**Data shown:**
Segment Open

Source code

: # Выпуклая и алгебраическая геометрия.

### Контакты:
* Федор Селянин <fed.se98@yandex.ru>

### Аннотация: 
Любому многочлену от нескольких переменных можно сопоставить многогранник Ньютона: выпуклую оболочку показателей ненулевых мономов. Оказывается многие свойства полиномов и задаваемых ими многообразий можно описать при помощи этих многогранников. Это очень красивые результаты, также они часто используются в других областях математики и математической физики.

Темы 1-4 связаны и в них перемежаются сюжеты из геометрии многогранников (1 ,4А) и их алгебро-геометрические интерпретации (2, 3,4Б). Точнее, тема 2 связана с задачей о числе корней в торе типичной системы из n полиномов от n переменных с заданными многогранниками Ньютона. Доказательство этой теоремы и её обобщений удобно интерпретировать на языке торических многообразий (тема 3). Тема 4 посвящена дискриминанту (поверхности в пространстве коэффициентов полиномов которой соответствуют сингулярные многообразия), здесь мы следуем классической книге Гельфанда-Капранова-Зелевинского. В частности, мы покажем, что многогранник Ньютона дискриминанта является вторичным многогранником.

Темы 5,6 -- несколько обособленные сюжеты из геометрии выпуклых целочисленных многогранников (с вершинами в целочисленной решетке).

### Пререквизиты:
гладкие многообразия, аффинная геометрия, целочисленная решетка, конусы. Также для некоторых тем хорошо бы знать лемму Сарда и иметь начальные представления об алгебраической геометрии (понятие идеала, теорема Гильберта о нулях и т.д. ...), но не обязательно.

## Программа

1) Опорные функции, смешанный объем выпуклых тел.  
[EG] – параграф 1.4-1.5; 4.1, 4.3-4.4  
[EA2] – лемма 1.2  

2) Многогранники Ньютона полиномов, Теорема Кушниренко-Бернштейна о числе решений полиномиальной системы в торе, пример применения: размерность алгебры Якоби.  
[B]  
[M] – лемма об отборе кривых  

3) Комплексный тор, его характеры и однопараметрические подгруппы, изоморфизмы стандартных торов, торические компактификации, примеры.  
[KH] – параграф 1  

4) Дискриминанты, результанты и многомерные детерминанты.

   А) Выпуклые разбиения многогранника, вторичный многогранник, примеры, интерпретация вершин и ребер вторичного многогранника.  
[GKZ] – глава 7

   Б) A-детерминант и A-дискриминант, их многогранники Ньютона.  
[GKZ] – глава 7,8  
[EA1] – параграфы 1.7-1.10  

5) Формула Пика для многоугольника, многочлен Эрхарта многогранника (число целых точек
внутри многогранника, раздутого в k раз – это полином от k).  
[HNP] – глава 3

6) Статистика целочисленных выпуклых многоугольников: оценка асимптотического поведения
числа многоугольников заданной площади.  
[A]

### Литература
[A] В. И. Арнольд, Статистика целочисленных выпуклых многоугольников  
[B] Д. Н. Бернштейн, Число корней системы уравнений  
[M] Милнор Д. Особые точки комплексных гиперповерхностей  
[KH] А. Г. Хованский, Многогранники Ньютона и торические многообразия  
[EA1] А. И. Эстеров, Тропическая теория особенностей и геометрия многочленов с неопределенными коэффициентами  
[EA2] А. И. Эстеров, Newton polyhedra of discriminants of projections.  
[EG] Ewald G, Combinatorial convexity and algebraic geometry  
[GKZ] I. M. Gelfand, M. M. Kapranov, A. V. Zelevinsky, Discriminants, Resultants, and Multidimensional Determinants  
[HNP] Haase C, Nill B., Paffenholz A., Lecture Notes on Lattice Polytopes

Segment Closed

**Exercise:** Only the lines from the one containing "[KH] А. Г. Хованский, Многогранники" through the end of the listing should be copied, and they should be copied exactly.

**Result of the task:**
[KH] А. Г. Хованский, Многогранники Ньютона и торические многообразия  
[EA1] А. И. Эстеров, Тропическая теория особенностей и геометрия многочленов с неопределенными коэффициентами  
[EA2] А. И. Эстеров, Newton polyhedra of discriminants of projections.  
[EG] Ewald G, Combinatorial convexity and algebraic geometry  
[GKZ] I. M. Gelfand, M. M. Kapranov, A. V. Zelevinsky, Discriminants, Resultants, and Multidimensional Determinants  
[HNP] Haase C, Nill B., Paffenholz A., Lecture Notes on Lattice Polytopes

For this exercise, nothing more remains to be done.